Ainda de acordo com Silvana Moreira, a sociedade precisa encarar de frente o menino franzino que faz malabarismos no sinal, que vende balas na rua, que joga água para limpar o para-brisa do carro. Segundo ela, aquele menino está perdendo a infância, assim como estão perdendo a infância aquelas crianças que estão no vácuo, que são invisíveis, que estão cobertas pelas montanhas de processos da justiça ou sob o tapete da sociedade.
“As crianças estão aprisionadas nos abrigos, sem direito a visitação e, antes que alguma crítica contundente seja feita a essa proposta de ‘abrigo de portas abertas’, informo que não se visita uma entidade de acolhimento institucional como se fosse um local público, ao contrário, pois, ainda que temporário e excepcionalmente, é o lar daquelas crianças e daqueles adolescentes e isso há de ser respeitado.

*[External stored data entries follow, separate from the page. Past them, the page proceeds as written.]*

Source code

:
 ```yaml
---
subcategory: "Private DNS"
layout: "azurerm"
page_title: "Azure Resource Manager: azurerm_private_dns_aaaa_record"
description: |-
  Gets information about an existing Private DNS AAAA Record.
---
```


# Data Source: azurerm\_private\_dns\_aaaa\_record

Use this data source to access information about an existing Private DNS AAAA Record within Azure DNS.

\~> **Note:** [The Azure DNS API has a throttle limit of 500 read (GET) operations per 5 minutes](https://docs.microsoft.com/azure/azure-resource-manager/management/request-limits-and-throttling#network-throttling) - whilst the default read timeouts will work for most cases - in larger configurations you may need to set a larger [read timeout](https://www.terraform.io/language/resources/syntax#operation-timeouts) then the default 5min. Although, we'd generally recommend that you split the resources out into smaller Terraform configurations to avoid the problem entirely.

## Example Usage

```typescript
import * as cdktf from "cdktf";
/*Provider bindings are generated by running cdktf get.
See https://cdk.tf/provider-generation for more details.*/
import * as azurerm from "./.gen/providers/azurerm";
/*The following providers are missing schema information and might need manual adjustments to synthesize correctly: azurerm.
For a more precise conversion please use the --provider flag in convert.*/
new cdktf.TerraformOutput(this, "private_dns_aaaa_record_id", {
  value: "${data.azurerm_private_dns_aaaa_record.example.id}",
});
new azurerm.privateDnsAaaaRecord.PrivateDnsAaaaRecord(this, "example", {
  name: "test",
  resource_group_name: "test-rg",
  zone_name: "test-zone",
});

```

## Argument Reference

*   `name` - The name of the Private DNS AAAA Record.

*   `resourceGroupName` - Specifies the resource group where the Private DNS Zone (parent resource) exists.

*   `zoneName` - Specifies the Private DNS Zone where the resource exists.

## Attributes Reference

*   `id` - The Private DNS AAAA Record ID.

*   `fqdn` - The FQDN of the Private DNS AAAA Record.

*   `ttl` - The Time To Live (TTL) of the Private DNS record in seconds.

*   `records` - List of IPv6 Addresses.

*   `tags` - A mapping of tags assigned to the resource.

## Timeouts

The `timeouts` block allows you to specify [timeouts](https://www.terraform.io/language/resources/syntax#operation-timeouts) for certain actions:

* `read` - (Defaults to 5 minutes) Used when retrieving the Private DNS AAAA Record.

Nas visitas que realizamos, sempre levamos diversão às crianças através de jogos, brincadeiras, lanches. Eles não se sentem observados e sim incluídos, são horas gostosas de convivência comunitária onde os habilitandos, habilitados e voluntários conhecem o perfil das crianças/dos adolescentes acolhidos, onde têm contato com o real. Essa experiência tem feito com que muitas pessoas alterem o perfil da criança a ser adotada”.

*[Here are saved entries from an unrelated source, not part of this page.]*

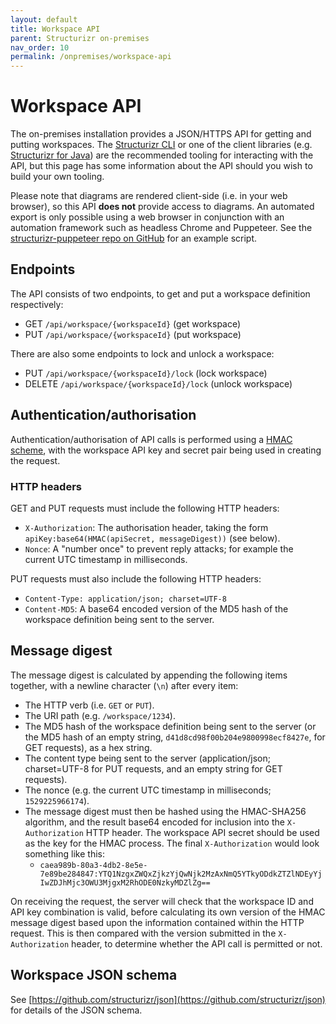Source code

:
 ```yaml
---
layout: default
title: Workspace API
parent: Structurizr on-premises
nav_order: 10
permalink: /onpremises/workspace-api
---
```


# Workspace API

The on-premises installation provides a JSON/HTTPS API for getting and putting workspaces.
The [Structurizr CLI](/cli) or one of the client libraries (e.g. [Structurizr for Java](https://github.com/structurizr/java))
are the recommended tooling for interacting with the API, but this page has some information about the API should you wish to build your own tooling.

Please note that diagrams are rendered client-side (i.e. in your web browser), so this API __does not__ provide access to diagrams.
An automated export is only possible using a web browser in conjunction with an automation framework such as headless Chrome and Puppeteer.
See the [structurizr-puppeteer repo on GitHub](https://github.com/structurizr/puppeteer) for an example script.

## Endpoints

The API consists of two endpoints, to get and put a workspace definition respectively:

- GET `/api/workspace/{workspaceId}` (get workspace)
- PUT `/api/workspace/{workspaceId}` (put workspace)

There are also some endpoints to lock and unlock a workspace:

- PUT `/api/workspace/{workspaceId}/lock` (lock workspace)
- DELETE `/api/workspace/{workspaceId}/lock` (unlock workspace)

## Authentication/authorisation

Authentication/authorisation of API calls is performed using a [HMAC scheme](https://en.wikipedia.org/wiki/HMAC),
with the workspace API key and secret pair being used in creating the request.

### HTTP headers

GET and PUT requests must include the following HTTP headers:

- `X-Authorization`: The authorisation header, taking the form `apiKey:base64(HMAC(apiSecret, messageDigest))` (see below).
- `Nonce`: A "number once" to prevent reply attacks; for example the current UTC timestamp in milliseconds.

PUT requests must also include the following HTTP headers:

- `Content-Type: application/json; charset=UTF-8`
- `Content-MD5`: A base64 encoded version of the MD5 hash of the workspace definition being sent to the server.

## Message digest

The message digest is calculated by appending the following items together, with a newline character (`\n`) after every item:

- The HTTP verb (i.e. `GET` or `PUT`).
- The URI path (e.g. `/workspace/1234`).
- The MD5 hash of the workspace definition being sent to the server (or the MD5 hash of an empty string, `d41d8cd98f00b204e9800998ecf8427e`, for GET requests), as a hex string.
- The content type being sent to the server (application/json; charset=UTF-8 for PUT requests, and an empty string for GET requests).
- The nonce (e.g. the current UTC timestamp in milliseconds; `1529225966174`).
- The message digest must then be hashed using the HMAC-SHA256 algorithm, and the result base64 encoded for inclusion into the `X-Authorization` HTTP header. The workspace API secret should be used as the key for the HMAC process. The final `X-Authorization` would look something like this:
  - `caea989b-80a3-4db2-8e5e-7e89be284847:YTQ1NzgxZWQxZjkzYjQwNjk2MzAxNmQ5YTkyODdkZTZlNDEyYjIwZDJhMjc3OWU3MjgxM2RhODE0NzkyMDZlZg==`

On receiving the request, the server will check that the workspace ID and API key combination is valid, before calculating its own version of the HMAC message digest based upon the information contained within the HTTP request. This is then compared with the version submitted in the `X-Authorization` header, to determine whether the API call is permitted or not.

## Workspace JSON schema

See [https://github.com/structurizr/json](https://github.com/structurizr/json) for details of the JSON schema.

Para Silvana do Monte Moreira, não é preciso se fazer muito para que a adoção ganhe efetividade no Brasil. Ela pede magistrados vocacionados para a área, varas com competência exclusiva em criança e adolescente, equipe técnica capacitada, Ministério Público atuante, cumprimento dos prazos do ECA e implementação do Provimento nº 36 do CNJ. “É muito fácil culpar o perfil restrito do habilitado, quando a falha é da máquina Estatal que demora excessivamente nos processos de destituição do poder familiar. O tempo que importa é o da criança cuja infância é fugaz”, destaca.
O IBDFAM, com o Projeto “Crianças Invisíveis”, almeja estabelecer uma mobilização nacional, capaz de retirar dos abrigos, espalhados pelo Brasil, crianças e adolescentes ali depositados. O que se quer é impedir que eles permaneçam destinados ao esquecimento, envelhecendo em plena infância e, consequentemente, alcançando a maioridade, sem a perspectiva de pertencer a uma família.

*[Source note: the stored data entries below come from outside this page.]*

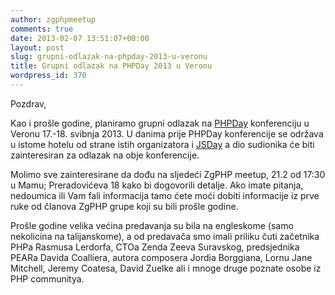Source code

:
 ```yaml
---
author: zgphpmeetup
comments: true
date: 2013-02-07 13:51:07+00:00
layout: post
slug: grupni-odlazak-na-phpday-2013-u-veronu
title: Grupni odlazak na PHPDay 2013 u Veronu
wordpress_id: 370
---
```


Pozdrav,

Kao i prošle godine, planiramo grupni odlazak na [PHPDay](http://2013.phpday.it/) konferenciju u Veronu 17.-18. svibnja 2013. U danima prije PHPDay konferencije se održava u istome hotelu od strane istih organizatora i [JSDay](http://2013.jsday.it/) a dio sudionika će biti zainteresiran za odlazak na obje konferencije.

Molimo sve zainteresirane da dođu na sljedeći ZgPHP meetup, 21.2 od 17:30 u Mamu; Preradovićeva 18 kako bi dogovorili detalje. Ako imate pitanja, nedoumica ili Vam fali informacija tamo ćete moći dobiti informacije iz prve ruke od članova ZgPHP grupe koji su bili prošle godine.

Prošle godine velika većina predavanja su bila na engleskome (samo nekolicina na talijanskome), a od predavača smo imali priliku čuti začetnika PHPa Rasmusa Lerdorfa, CTOa Zenda Zeeva Suravskog, predsjednika PEARa Davida Coalliera, autora composera Jordia Borggiana, Lornu Jane Mitchell, Jeremy Coatesa, David Zuelke ali i mnoge druge poznate osobe iz PHP communitya.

“O Estado tem se provado o pior dos padrastos para nossas crianças, adolescentes e jovens. Essa população vulnerável entra no sistema protetivo ainda criança, lá se torna adolescente e ao chegar à juventude é jogada na rua como se um adulto pleno fosse. Precisamos – sociedade – abrir os olhos para esse caminho, é preciso que nele estejam inseridos educação, cultura, lazer de forma que essas pessoas consigam autonomia e não sejam cooptadas por outras facilidades que a vida apresenta passando ao sistema infracional”, completa.
O IBDFAM – que completa 20 anos neste ano - lançará o Projeto “Crianças Invisíveis” e, dentro dele, será feita a ratificação do Anteprojeto de Lei do Estatuto da Adoção do IBDFAM, no XI Congresso Brasileiro de Direito das Famílias e Sucessões, de 25 a 27 de outubro, no Ouro Minas Palace Hotel, em Belo Horizonte/MG.
Números oficiais do Cadastro Nacional de Crianças Acolhidas: 47.602, em 11 de outubro de 2017 – Fonte: Conselho Nacional de Justiça – CNJ.
Número de crianças e adolescentes inscritos no Cadastro Nacional de Adoção: 8.146, segundo o Cadastro Nacional de Adoção, em 11 de outubro de 2017. Número de crianças e adolescentes disponíveis para adoção: 4.847, segundo o Cadastro Nacional de Adoção, em 11 de outubro de 2017. Fonte: Conselho Nacional de Justiça – CNJ.
Número de pretendentes cadastrados: 41.380; número de pretendentes disponíveis: 38.783, segundo o Cadastro Nacional de Adoção, em 11 de outubro de 2017. Fonte: Conselho Nacional de Justiça – CNJ.